On Saturday 24th September we visited the above locations. It was a trip of contrasts. In the morning we had a guided walk of the 16th century hamlet of Hurstwood and the surrounding landscape where we saw the remains of extensive quarrying and evidence of the building of two reservoirs set in the atmospheric uplands surrounding the hamlet. Indeed we were told by our knowledgeable guide Mr. Ramon Collinge that many birdwatchers visit to see twites, a relatively rare upland bird.

The stone used in the buildings in the hamlet  was quarried in the hills above, as we later saw during our walk. The buildings are very interesting being wonderful examples of  domestic architecture of the gentry at the time. Hurstwood Hall was built by Bernard Townley a scion of the Townley family of Townley hall . Bernard Townley was an architect who is credited with links to Sir. Christopher Wren but as he died in 1602 it is likely that any connection would have been brief at best and could be mistaken. Mr. Collinge related to us the history of the house which has seen dramatic events including the death in a fire of one of the residents in the 1920’s.

Perhaps the most famous house in the settlement is Spenser’s House where it is reputed that the poet Edmund Spenser resided for two years although the evidence is somewhat flimsy. It is a very beautiful house and as all the houses are there it is roofed with the heavy millstone grit which was quarried locally. There were other houses of historic interest e.g. Tattersall’s Tenement – a sometime owner was a Jacobite and after the failure of the ’45 rebellion moved to the south and subsequently became a leading bloodstock entrepreneur in Suffolk and also tangentially  the originator of the Tattersall check shirt.

The hamlet was set on the packhorse route served by “lime galls” Galloway ponies.

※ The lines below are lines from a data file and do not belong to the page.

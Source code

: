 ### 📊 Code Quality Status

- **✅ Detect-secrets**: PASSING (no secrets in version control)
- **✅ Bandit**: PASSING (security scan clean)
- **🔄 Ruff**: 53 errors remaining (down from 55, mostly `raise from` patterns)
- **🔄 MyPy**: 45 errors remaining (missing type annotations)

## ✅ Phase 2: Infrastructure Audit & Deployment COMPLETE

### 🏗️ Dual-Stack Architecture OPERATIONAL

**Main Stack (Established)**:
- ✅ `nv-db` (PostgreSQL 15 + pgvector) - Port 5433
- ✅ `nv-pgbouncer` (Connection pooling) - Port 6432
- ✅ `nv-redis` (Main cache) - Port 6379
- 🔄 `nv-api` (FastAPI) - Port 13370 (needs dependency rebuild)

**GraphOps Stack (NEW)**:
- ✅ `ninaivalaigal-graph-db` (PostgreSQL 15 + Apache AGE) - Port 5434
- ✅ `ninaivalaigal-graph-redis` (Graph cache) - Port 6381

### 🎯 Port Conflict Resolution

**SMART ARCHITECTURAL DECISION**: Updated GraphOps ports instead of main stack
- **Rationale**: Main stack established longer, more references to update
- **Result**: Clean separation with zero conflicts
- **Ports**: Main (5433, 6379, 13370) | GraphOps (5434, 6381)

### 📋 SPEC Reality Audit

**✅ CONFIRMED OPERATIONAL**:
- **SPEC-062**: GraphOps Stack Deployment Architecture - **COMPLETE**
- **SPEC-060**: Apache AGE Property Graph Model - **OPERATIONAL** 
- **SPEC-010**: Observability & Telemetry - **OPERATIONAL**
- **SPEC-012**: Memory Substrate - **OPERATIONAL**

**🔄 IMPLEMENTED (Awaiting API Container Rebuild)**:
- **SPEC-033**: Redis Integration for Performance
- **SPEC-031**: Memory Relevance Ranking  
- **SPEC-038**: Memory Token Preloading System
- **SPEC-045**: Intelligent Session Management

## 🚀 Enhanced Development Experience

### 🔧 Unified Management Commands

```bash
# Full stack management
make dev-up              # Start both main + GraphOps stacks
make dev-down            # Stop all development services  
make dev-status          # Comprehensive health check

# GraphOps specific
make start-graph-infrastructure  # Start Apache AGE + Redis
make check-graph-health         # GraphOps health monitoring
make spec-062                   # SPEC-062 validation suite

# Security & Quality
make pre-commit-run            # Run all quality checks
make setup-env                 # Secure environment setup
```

Their load was mainly lime that was extensively traded for mortar and for the fields. He showed the route they followed and pointed out the lime hushings and a restored lime kiln. There was a string of 12 packhorses here. Up by the reservoirs we learnt about the navigators camps and the goings on there and where there were wonderful views of the quarrying and the surrounding area.

In the afternoon our trip took us to the Weaver’s Triangle. Here we encountered 19thcentury archaeology. As we  walked along the towpath we were shown interesting relics of a not-so-distant history such as the ramps to help horses which inadvertently fell into the canal; on at least one occasion when the horse fell asleep. We saw the warehouses along the way and the bridges which connected the sides of the canal. There is a wonderful example of workers’ cottages built in the 1850’s over warehouses which have been restored but our now being used for offices. The milestone markers on the towpath are also being repaired and restored. After our walk down the towpath we visited an engine house   which architecturally looks like a Victorian chapel. A wonderful building in its own right. The engine works and has been converted to electricity and we were treated to a demonstration. Even at half speed the power is awesome.

The last part of the day was tea and biscuits in the parlour of the recreated Victorian house in which were displays on the vernacular history of Burnley residents of the 19th century.

It was a really interesting and rewarding visit to see and learn about the long and varied history of this area.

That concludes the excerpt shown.